What to work on
Your response should consist of every record, exactly as given.

Task material
━━━
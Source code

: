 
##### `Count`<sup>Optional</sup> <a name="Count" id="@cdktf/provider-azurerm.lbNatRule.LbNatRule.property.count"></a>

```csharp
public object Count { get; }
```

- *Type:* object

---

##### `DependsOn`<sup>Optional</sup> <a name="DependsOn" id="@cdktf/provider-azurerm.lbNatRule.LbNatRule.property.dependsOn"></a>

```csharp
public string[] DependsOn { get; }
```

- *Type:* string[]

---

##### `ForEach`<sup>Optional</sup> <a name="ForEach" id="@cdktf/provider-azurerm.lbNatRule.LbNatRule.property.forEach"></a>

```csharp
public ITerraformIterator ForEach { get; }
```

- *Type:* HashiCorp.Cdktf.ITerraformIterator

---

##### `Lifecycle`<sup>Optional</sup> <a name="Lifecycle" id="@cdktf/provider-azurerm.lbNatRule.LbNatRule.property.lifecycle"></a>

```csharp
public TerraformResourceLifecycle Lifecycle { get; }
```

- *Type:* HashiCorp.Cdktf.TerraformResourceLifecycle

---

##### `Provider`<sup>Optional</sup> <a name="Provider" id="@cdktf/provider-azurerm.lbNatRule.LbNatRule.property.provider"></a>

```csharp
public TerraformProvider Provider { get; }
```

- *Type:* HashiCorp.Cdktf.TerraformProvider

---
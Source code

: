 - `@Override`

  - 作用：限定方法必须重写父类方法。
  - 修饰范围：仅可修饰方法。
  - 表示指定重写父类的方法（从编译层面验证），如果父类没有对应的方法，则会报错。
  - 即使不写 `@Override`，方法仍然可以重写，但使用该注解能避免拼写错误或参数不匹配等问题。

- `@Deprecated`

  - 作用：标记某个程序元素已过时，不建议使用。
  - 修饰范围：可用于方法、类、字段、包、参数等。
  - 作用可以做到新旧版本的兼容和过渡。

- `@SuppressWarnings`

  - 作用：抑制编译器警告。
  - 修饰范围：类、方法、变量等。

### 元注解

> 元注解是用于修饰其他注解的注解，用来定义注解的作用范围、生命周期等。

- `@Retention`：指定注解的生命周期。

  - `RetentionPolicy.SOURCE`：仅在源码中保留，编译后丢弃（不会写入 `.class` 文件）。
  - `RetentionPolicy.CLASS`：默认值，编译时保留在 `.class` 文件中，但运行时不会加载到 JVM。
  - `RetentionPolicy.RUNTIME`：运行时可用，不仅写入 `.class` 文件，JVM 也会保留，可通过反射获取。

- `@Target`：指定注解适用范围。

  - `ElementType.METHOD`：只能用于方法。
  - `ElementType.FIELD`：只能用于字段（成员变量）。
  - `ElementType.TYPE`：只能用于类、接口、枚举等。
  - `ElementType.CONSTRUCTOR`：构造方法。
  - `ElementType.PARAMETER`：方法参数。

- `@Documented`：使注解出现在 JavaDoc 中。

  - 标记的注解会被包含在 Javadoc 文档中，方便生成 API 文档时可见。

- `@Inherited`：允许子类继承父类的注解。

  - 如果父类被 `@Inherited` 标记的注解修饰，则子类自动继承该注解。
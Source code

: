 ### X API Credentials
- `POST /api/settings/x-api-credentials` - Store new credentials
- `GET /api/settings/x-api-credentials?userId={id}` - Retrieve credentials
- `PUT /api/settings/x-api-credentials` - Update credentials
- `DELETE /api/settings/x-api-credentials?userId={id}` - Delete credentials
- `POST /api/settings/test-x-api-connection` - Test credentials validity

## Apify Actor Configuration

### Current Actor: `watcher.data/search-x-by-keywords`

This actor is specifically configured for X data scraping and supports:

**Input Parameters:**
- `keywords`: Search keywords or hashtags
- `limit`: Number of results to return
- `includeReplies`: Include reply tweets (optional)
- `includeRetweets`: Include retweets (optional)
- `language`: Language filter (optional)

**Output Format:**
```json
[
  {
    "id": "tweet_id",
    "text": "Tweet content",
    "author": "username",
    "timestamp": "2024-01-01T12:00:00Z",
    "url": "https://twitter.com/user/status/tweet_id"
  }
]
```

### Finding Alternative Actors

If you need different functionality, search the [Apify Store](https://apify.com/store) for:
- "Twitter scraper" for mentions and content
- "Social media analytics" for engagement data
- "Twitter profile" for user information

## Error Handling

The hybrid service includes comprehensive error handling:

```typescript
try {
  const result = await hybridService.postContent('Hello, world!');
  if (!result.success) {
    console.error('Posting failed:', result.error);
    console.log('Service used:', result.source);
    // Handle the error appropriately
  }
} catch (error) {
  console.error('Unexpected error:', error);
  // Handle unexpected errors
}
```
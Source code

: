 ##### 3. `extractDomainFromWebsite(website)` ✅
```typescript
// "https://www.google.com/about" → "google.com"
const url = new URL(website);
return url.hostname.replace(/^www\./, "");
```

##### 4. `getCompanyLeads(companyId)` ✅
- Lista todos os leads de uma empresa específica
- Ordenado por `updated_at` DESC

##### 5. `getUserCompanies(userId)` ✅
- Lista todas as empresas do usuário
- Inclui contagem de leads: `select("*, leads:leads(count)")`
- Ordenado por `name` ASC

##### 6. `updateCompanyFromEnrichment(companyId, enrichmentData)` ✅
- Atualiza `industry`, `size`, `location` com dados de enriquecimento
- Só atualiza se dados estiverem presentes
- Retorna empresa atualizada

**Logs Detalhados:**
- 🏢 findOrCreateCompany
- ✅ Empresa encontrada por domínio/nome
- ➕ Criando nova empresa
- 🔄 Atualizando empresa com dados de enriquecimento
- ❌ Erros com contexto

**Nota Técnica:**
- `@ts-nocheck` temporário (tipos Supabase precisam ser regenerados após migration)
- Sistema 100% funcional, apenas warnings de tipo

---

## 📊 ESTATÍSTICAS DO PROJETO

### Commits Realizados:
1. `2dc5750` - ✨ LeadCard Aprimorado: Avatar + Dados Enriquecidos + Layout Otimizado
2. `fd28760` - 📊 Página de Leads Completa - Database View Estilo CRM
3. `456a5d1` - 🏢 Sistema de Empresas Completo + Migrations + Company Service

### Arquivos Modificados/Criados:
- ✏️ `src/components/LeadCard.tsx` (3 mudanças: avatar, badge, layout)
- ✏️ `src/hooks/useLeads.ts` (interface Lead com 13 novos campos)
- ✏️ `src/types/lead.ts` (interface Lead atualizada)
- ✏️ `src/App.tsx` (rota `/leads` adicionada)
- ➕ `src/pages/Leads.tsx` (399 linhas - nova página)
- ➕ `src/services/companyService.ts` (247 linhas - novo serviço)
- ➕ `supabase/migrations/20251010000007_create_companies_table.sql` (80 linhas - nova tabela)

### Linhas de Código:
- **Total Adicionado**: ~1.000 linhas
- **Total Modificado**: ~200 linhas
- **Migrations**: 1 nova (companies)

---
━━━
Response
Source code

: 
##### `Count`<sup>Optional</sup> <a name="Count" id="@cdktf/provider-azurerm.lbNatRule.LbNatRule.property.count"></a>

```csharp
public object Count { get; }
```

- *Type:* object

---

##### `DependsOn`<sup>Optional</sup> <a name="DependsOn" id="@cdktf/provider-azurerm.lbNatRule.LbNatRule.property.dependsOn"></a>

```csharp
public string[] DependsOn { get; }
```

- *Type:* string[]

---

##### `ForEach`<sup>Optional</sup> <a name="ForEach" id="@cdktf/provider-azurerm.lbNatRule.LbNatRule.property.forEach"></a>

```csharp
public ITerraformIterator ForEach { get; }
```

- *Type:* HashiCorp.Cdktf.ITerraformIterator

---

##### `Lifecycle`<sup>Optional</sup> <a name="Lifecycle" id="@cdktf/provider-azurerm.lbNatRule.LbNatRule.property.lifecycle"></a>

```csharp
public TerraformResourceLifecycle Lifecycle { get; }
```

- *Type:* HashiCorp.Cdktf.TerraformResourceLifecycle

---

##### `Provider`<sup>Optional</sup> <a name="Provider" id="@cdktf/provider-azurerm.lbNatRule.LbNatRule.property.provider"></a>

```csharp
public TerraformProvider Provider { get; }
```

- *Type:* HashiCorp.Cdktf.TerraformProvider

---
Source code

: - `@Override`

  - 作用：限定方法必须重写父类方法。
  - 修饰范围：仅可修饰方法。
  - 表示指定重写父类的方法（从编译层面验证），如果父类没有对应的方法，则会报错。
  - 即使不写 `@Override`，方法仍然可以重写，但使用该注解能避免拼写错误或参数不匹配等问题。

- `@Deprecated`

  - 作用：标记某个程序元素已过时，不建议使用。
  - 修饰范围：可用于方法、类、字段、包、参数等。
  - 作用可以做到新旧版本的兼容和过渡。

- `@SuppressWarnings`

  - 作用：抑制编译器警告。
  - 修饰范围：类、方法、变量等。

### 元注解

> 元注解是用于修饰其他注解的注解，用来定义注解的作用范围、生命周期等。

- `@Retention`：指定注解的生命周期。

  - `RetentionPolicy.SOURCE`：仅在源码中保留，编译后丢弃（不会写入 `.class` 文件）。
  - `RetentionPolicy.CLASS`：默认值，编译时保留在 `.class` 文件中，但运行时不会加载到 JVM。
  - `RetentionPolicy.RUNTIME`：运行时可用，不仅写入 `.class` 文件，JVM 也会保留，可通过反射获取。

- `@Target`：指定注解适用范围。

  - `ElementType.METHOD`：只能用于方法。
  - `ElementType.FIELD`：只能用于字段（成员变量）。
  - `ElementType.TYPE`：只能用于类、接口、枚举等。
  - `ElementType.CONSTRUCTOR`：构造方法。
  - `ElementType.PARAMETER`：方法参数。

- `@Documented`：使注解出现在 JavaDoc 中。

  - 标记的注解会被包含在 Javadoc 文档中，方便生成 API 文档时可见。

- `@Inherited`：允许子类继承父类的注解。

  - 如果父类被 `@Inherited` 标记的注解修饰，则子类自动继承该注解。
Source code

: ### X API Credentials
- `POST /api/settings/x-api-credentials` - Store new credentials
- `GET /api/settings/x-api-credentials?userId={id}` - Retrieve credentials
- `PUT /api/settings/x-api-credentials` - Update credentials
- `DELETE /api/settings/x-api-credentials?userId={id}` - Delete credentials
- `POST /api/settings/test-x-api-connection` - Test credentials validity

## Apify Actor Configuration

### Current Actor: `watcher.data/search-x-by-keywords`

This actor is specifically configured for X data scraping and supports:

**Input Parameters:**
- `keywords`: Search keywords or hashtags
- `limit`: Number of results to return
- `includeReplies`: Include reply tweets (optional)
- `includeRetweets`: Include retweets (optional)
- `language`: Language filter (optional)

**Output Format:**
```json
[
  {
    "id": "tweet_id",
    "text": "Tweet content",
    "author": "username",
    "timestamp": "2024-01-01T12:00:00Z",
    "url": "https://twitter.com/user/status/tweet_id"
  }
]
```

### Finding Alternative Actors

If you need different functionality, search the [Apify Store](https://apify.com/store) for:
- "Twitter scraper" for mentions and content
- "Social media analytics" for engagement data
- "Twitter profile" for user information

## Error Handling

The hybrid service includes comprehensive error handling:

```typescript
try {
  const result = await hybridService.postContent('Hello, world!');
  if (!result.success) {
    console.error('Posting failed:', result.error);
    console.log('Service used:', result.source);
    // Handle the error appropriately
  }
} catch (error) {
  console.error('Unexpected error:', error);
  // Handle unexpected errors
}
```
Source code

: ##### 3. `extractDomainFromWebsite(website)` ✅
```typescript
// "https://www.google.com/about" → "google.com"
const url = new URL(website);
return url.hostname.replace(/^www\./, "");
```

##### 4. `getCompanyLeads(companyId)` ✅
- Lista todos os leads de uma empresa específica
- Ordenado por `updated_at` DESC

##### 5. `getUserCompanies(userId)` ✅
- Lista todas as empresas do usuário
- Inclui contagem de leads: `select("*, leads:leads(count)")`
- Ordenado por `name` ASC

##### 6. `updateCompanyFromEnrichment(companyId, enrichmentData)` ✅
- Atualiza `industry`, `size`, `location` com dados de enriquecimento
- Só atualiza se dados estiverem presentes
- Retorna empresa atualizada

**Logs Detalhados:**
- 🏢 findOrCreateCompany
- ✅ Empresa encontrada por domínio/nome
- ➕ Criando nova empresa
- 🔄 Atualizando empresa com dados de enriquecimento
- ❌ Erros com contexto

**Nota Técnica:**
- `@ts-nocheck` temporário (tipos Supabase precisam ser regenerados após migration)
- Sistema 100% funcional, apenas warnings de tipo

---

## 📊 ESTATÍSTICAS DO PROJETO

### Commits Realizados:
1. `2dc5750` - ✨ LeadCard Aprimorado: Avatar + Dados Enriquecidos + Layout Otimizado
2. `fd28760` - 📊 Página de Leads Completa - Database View Estilo CRM
3. `456a5d1` - 🏢 Sistema de Empresas Completo + Migrations + Company Service

### Arquivos Modificados/Criados:
- ✏️ `src/components/LeadCard.tsx` (3 mudanças: avatar, badge, layout)
- ✏️ `src/hooks/useLeads.ts` (interface Lead com 13 novos campos)
- ✏️ `src/types/lead.ts` (interface Lead atualizada)
- ✏️ `src/App.tsx` (rota `/leads` adicionada)
- ➕ `src/pages/Leads.tsx` (399 linhas - nova página)
- ➕ `src/services/companyService.ts` (247 linhas - novo serviço)
- ➕ `supabase/migrations/20251010000007_create_companies_table.sql` (80 linhas - nova tabela)

### Linhas de Código:
- **Total Adicionado**: ~1.000 linhas
- **Total Modificado**: ~200 linhas
- **Migrations**: 1 nova (companies)

---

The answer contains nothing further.